Perhaps an extremophile? I think not, I found reference to one that needs an extremely small amount of water, but it still needs some.

No.

It depends on how you define “life”. Are viruses alive? They require living cells to replicate, and all living cells require water, but I believe that viruses can survive in a kind of suspended anination for many (hundreds?) of years without any water whatsoever.

Are viruses considered “living organisms” by most biologists?

According to WikiAnswers,

However, I doubt that it exists without water from other sources; it just doesn’t drink it. That’s not what you meant, is it?

Even virus particles have water of hydration on their protein coats,

There are bacterial spores that can survive extreme dehydration, but they’re dormant - they’re not growing or reproducing.

I’ll bet even the bacterial spores have a minimal amount of water. Proteins have a tendency to unravel without hydrating water. Just ask anybody that has tried to get a crystal structure of a protein.

Well Revtim,seeing how my ex-wife qualifies as an organism the answer is “yes”. Man,…she was one dead fish.

Here … this is probably the mosthard ass extremophile.

And yet, I’ll bet there is still some water surviving in that organism after exposure to space.

That freaks me the hell out. If that’s feasible on earth as a niche evolution, imagine an alien ecosystem that revolves around those kinds of conditions :eek:

I for one welcome our interstellar traveling Bug Overlords :o

Kangaroo rats can exist without ever imbibing water. They are capable of making all their own water from starch and sugar.

The point to remember is that starch is made by plants combining water and carbon dioxide via the addition of energy in the form of sunlight and excreting oxygen. Us animals just reverse the process: we use oxygen to split the sugars into water and carbon dioxide and remove the energy that is released.

Most animals, including us humans, can’t actually gain water in this way, because the need for more oxygen means that we breath more, and we lose more moisture in our breath than the digestion provides in the first place. But kangaroo rats have some clever mechanisms to ensure that they don’t lose much moisture in their breath. So they can live out their entire adult lives without ever taking in any water.

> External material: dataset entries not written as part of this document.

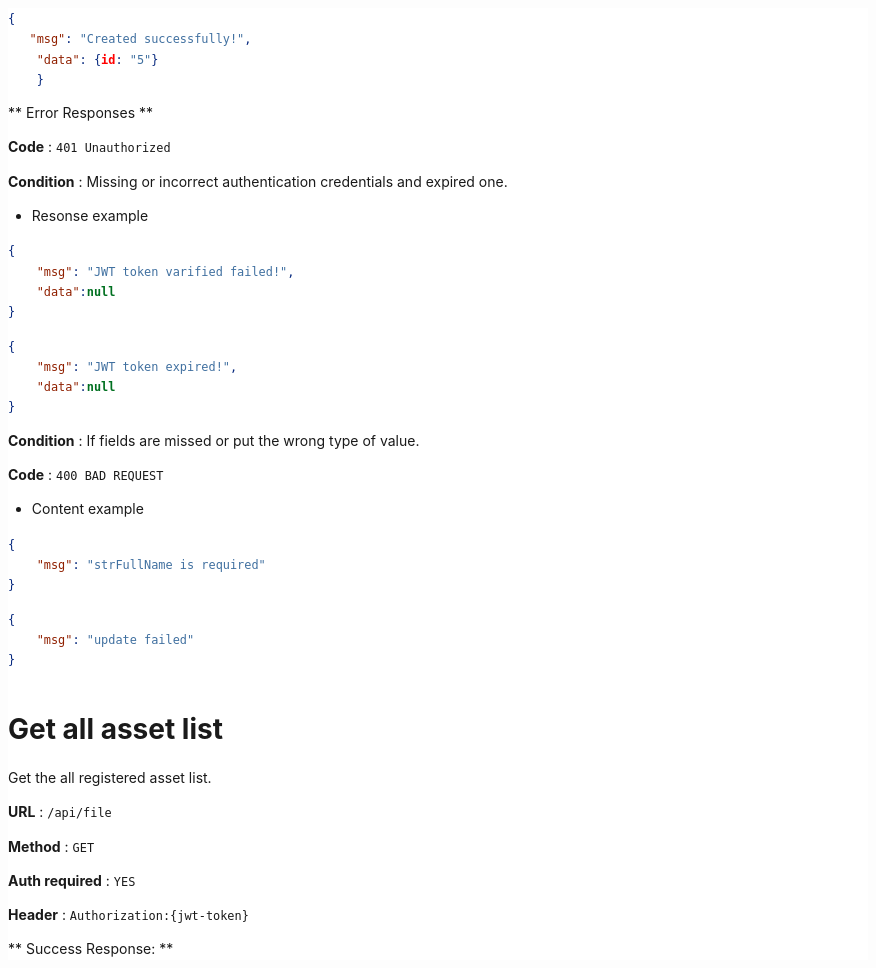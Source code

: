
 ```json
{
   "msg": "Created successfully!",
    "data": {id: "5"}
    }
```

 ** Error Responses **

**Code** : `401 Unauthorized`

**Condition** : Missing or incorrect authentication credentials and expired one.

* Resonse example

```json
{
    "msg": "JWT token varified failed!",
    "data":null
}
```

```json
{
    "msg": "JWT token expired!",
    "data":null
}
```

**Condition** : If fields are missed or put the wrong type of value.

**Code** : `400 BAD REQUEST`

* Content example 

```json
{
    "msg": "strFullName is required"
}
```
```json
{
    "msg": "update failed"
}
```

# Get all asset list

Get the all registered asset list.

**URL** : `/api/file`

**Method** : `GET`

**Auth required** : `YES`

**Header**  : `Authorization:{jwt-token}`


** Success Response: **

Plenty of other small mammals can do this too, including common house ice. However for house mice this is a real knife edge existence, and they invariably die of dehydraton if fed a dessicated diet. However they will usually last several weeks or even a few months before they succumb, and after an initial weight loss their body weight stabilises for some time before it begins to fall again, which indicates that they do indeed manage to gain all their required water metabolically. The problem seems to be that they just can’t sustain it indefinitely, though nobody is sure why.

However kangaroo rats, and quite a few other desert rodents, can sustain it from the moment the are weaned until they die of old age. So in that sense these animals don’t need water.

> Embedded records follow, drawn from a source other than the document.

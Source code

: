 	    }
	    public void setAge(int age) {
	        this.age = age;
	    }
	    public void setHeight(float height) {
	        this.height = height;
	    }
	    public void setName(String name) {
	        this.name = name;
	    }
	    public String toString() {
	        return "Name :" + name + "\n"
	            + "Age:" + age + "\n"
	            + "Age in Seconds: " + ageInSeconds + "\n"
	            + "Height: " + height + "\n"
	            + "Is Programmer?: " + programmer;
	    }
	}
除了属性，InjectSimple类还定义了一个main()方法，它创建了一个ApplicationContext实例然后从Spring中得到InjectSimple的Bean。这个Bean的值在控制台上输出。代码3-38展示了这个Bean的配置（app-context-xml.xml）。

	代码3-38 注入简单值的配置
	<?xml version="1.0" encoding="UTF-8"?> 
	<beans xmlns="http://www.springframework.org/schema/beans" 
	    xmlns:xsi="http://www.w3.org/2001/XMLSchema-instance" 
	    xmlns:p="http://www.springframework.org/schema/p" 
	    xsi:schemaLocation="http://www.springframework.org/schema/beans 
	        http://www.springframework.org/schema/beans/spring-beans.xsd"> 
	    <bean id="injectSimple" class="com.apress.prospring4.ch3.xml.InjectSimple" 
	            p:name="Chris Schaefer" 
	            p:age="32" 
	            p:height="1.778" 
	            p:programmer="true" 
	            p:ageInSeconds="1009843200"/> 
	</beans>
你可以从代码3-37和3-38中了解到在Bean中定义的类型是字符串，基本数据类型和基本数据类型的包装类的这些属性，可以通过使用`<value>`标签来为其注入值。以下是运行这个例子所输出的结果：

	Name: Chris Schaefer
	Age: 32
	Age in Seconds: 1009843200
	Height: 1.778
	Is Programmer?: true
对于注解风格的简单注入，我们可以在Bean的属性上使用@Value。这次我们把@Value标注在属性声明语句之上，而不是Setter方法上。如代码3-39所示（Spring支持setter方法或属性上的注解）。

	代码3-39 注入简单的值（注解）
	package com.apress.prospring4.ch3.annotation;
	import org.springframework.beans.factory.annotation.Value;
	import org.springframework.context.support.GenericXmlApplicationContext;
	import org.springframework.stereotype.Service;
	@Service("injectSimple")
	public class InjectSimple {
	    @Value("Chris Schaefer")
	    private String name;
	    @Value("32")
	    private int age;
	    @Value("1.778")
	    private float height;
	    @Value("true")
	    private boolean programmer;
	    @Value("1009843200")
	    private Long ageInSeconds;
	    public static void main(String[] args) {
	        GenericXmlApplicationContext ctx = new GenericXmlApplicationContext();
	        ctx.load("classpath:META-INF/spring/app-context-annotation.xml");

Now if the OP is asking whether any animals contain no water, then the answer is a definite “No”.

One kind of bacterium lives in sulfuric acid and needs no air, no oxygen.

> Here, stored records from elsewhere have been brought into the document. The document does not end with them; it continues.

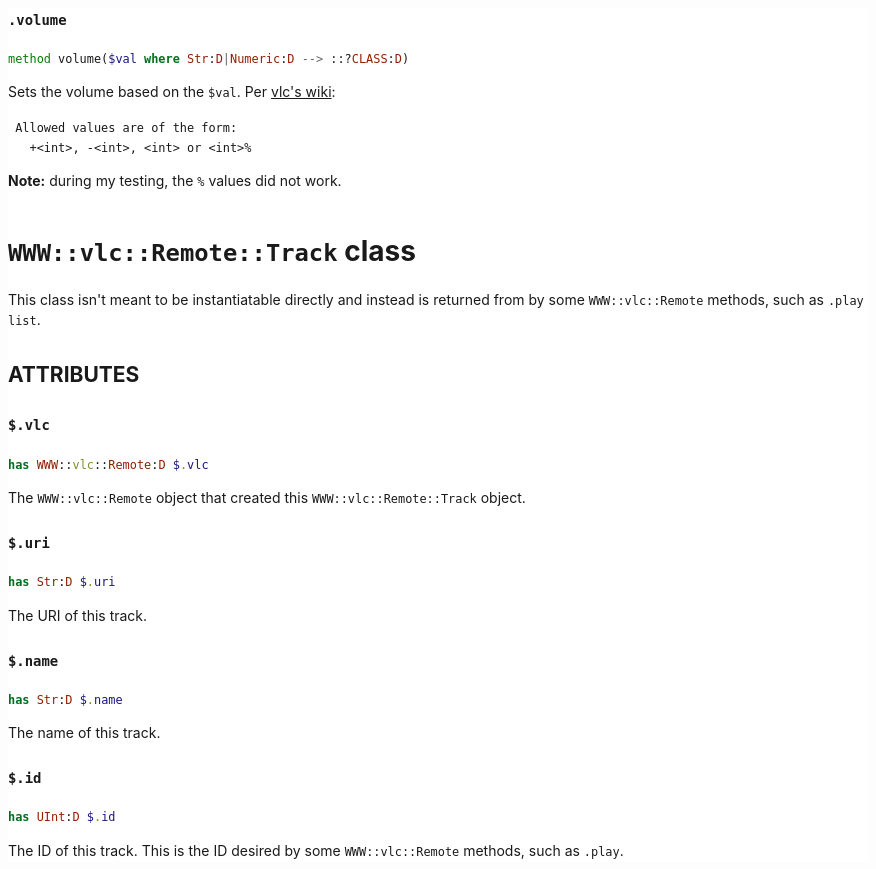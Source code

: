 ### `.volume`

```raku
method volume($val where Str:D|Numeric:D --> ::?CLASS:D)
```

Sets the volume based on the `$val`. Per
[vlc's wiki](https://wiki.videolan.org/VLC_HTTP_requests/):

```
 Allowed values are of the form:
   +<int>, -<int>, <int> or <int>%
```

**Note:** during my testing, the `%` values did not work.

# `WWW::vlc::Remote::Track` class

This class isn't meant to be instantiatable directly and instead is returned
from by some `WWW::vlc::Remote` methods, such as `.playlist`.

## ATTRIBUTES

### `$.vlc`

```raku
has WWW::vlc::Remote:D $.vlc
```

The `WWW::vlc::Remote` object that created this `WWW::vlc::Remote::Track`
object.

### `$.uri`

```raku
has Str:D $.uri
```

The URI of this track.

### `$.name`

```raku
has Str:D $.name
```

The name of this track.

### `$.id`

```raku
has UInt:D $.id
```

The ID of this track. This is the ID desired by some `WWW::vlc::Remote`
methods, such as `.play`.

I know there is an alge that lives in diesel oil.

Kangaroo Rats, as mentioned above, do not need to drink water. In addition, there’s a vaguely related rodent-like species native to east asia called the mogwai which don’t drink water. (In fact, water actually causes them problems).

Koala bear? I think gets its water from leaves and does not ever drink

Just to clarify, I didn’t mean “doesn’t drink to obtain H20”, but “does not need H20”.

Isn’t that the animal that eats, shoots and leaves?

According to the article, the acid in question is formed from rainwater; it’s unlikely we’re talking about pure H2SO4, but rather a dilute water-based mxiture of same. It’s unclear whether the bacteria do or do not require H2O for their metabolism.

Algae does not live in diesel fuel..

There are bacteria that can feed on diesel fuel, but according to Wikipedia, these bacteria exist at the boundary between diesel fuel and water - which suggests that water is necessary to their metabolism.